When you hear the name Clorox (CLX), you might be more likely to think bleach than dividend growth.
If so, it wouldn't be a surprise, considering this is another of those stocks that won't light up the message boards or steer the conversation at a dinner party. But if you like dividends, especially a pattern of higher payouts, Clorox can offer that. And the stock appreciation hasn't been half bad over the past decade, either.
Clorox was in the news Wednesday following its first-quarter report, which showed earnings before items of $1.04 a share and sales of $1.34 billion. On average, analysts surveyed by FactSet were looking for an adjusted profit of 96 cents and a top line of $1.35 billion. In the year-earlier period, Clorox had a profit, excluding items, of $1.01 a share and sales of $1.31 billion.
Growth on the revenue and earnings lines hasn't been particularly overwhelming, and that was the case again this quarter. FactSet has a five-year compound annual growth rate for sales at 2.4%, and for net income it's 1.8%. For fiscal 2013, Clorox is projecting sales growth of 2% to 4% with earnings of $4.20 to $4.35, compared with $4.24 in the latest fiscal year. Not exactly lighting it up.
However, despite those somewhat muted metrics, Clorox has been a generally comfortable place to be. (Plus, it's much less volatile than the market, with a beta of 0.37, according to Yahoo! Finance data.)
Shares of Clorox closed at $44.93 on Oct. 31, 2002, and rose to $72.10 on Oct. 26 this year. It's obviously no Apple (AAPL), but that's an increase of about 60.5%. Add in the dividend, and the total gain is 96.7%.
Clorox isn't likely to ever display blistering growth -- along with the aforementioned bleach, its products include Pine-Sol cleaner, Fresh Step cat litter and Glad trash bags -- and the CAGR for the stock in the past decade is 4.84%. What it is though is another one of those household names, with goods that sell in about any economy, that's at least trying to reward shareholders for their loyalty.
Here's how. The dividend yield is currently 3.6%, but it's worth an even deeper look to get a sense of how investors have benefited. An article on Seeking Alpha regarding dividend stocks pointed out the value of examining not just high yield and low price-to-earnings ratios, but other factors, including the rate at which a company is raising its payment and how consistently it does so. The article explores the idea of looking at the compound quarterly dividend growth rate to gauge the strength of the dividend. One of the stocks mentioned is Clorox, and in its case, that rate is 2.71% going back 40 quarters.

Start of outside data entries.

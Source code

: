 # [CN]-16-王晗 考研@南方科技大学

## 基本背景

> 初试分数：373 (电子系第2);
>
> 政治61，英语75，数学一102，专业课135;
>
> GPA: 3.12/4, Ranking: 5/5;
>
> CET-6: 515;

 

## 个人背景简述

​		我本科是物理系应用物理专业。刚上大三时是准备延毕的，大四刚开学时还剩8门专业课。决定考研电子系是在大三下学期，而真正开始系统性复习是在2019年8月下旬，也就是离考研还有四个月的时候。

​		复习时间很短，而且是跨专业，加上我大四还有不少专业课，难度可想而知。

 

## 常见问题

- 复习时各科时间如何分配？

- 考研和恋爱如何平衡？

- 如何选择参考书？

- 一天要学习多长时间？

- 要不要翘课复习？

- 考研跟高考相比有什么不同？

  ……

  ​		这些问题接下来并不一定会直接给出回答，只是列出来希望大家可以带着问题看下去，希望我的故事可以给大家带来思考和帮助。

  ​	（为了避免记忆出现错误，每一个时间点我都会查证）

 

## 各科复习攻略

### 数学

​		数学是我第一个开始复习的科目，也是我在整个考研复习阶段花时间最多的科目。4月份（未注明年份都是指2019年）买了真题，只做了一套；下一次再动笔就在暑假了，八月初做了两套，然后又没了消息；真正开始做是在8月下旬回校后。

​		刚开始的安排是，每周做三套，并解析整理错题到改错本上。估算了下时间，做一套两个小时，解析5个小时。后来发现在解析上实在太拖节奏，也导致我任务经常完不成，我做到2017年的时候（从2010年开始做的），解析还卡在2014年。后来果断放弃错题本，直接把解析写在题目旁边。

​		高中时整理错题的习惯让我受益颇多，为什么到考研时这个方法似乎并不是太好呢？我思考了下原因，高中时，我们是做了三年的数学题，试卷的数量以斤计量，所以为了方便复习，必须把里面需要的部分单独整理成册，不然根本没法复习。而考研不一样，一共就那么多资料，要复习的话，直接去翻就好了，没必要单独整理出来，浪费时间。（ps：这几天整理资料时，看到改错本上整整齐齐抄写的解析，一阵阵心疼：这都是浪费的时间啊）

Of course, companies known for raising dividends mainly do so annually, not quarterly. In other words, for three quarters of every year, the dividend likely won't change, so one might view the metric as having limited value. Nonetheless, it does offer an interesting comparison with other dividend-paying stocks when undertaking research. Still, the annual compound growth rate is simple enough to calculate and is useful when studying and comparing dividend stocks. Measuring the dividend increases at Clorox on an annual basis produces compound annual growth of 9.73% in the past decade, climbing from 98 cents to $2.48.
For comparison, the SA article examines two other consumer stocks, Coca-Cola (KO) and McDonald's (MCD). Coke, using both the quarterly and annual compound measures, trails Clorox with 2.12% quarterly dividend growth and 8.77% on a full-year basis. Going back to the start of 2003, it paid 22 cents a quarter, and this year, it's up to 51 cents on an unadjusted basis. (Because of Coke's 2-for-1 stock split this year, the rate is now 25.5 cents.)
Overall, the cola seller's stock has risen 59% in the past 10 years, and including the dividend, each share is up 90.4%. In brief, it's behind Clorox in all those categories, but Coke does have the advantage of having raised its dividends annually for half a century.
An Even Better Rate
What about closer competitors to Clorox? Procter & Gamble (PG), which operates in the same area but that has 20 times the market cap, is another dividend-raiser. Like Coke, it has been for decades, having gone from 21 cents a share in the first quarter of 2003 to 56.2 cents now. Using the SA guidance, that would equate to a 2.49% compound rate quarterly over 10 years and 9.65% annual growth -- again trailing Clorox. Shares of P&G are up 57% since Halloween 2002, with a 90.8% return including dividends. As a reminder, Clorox wins here, too.
Clorox hangs in there, but another similar company, Colgate-Palmolive, (CL) also likes to lift its dividend regularly, and it shines even brighter. Its dividend has gone from 18 cents in the first quarter of 2003 to 62 cents currently. That's a 3.14% compound rate quarterly in a decade, and a 10.49% annual growth rate. Colgate's shares have risen 88.9% in the past 10 years, and with the dividends, the stock has returned 117.4%.
Dividend growth rates aren't the whole story with an investment, whether that's Clorox or Coke or anyone else. It's part of it -- though it is only one part. But these rates can provide an added perspective when choosing among dividend-paying stocks. It's something quick and, even better, informative that might work well with those hiding-in-plain-sight names like Clorox.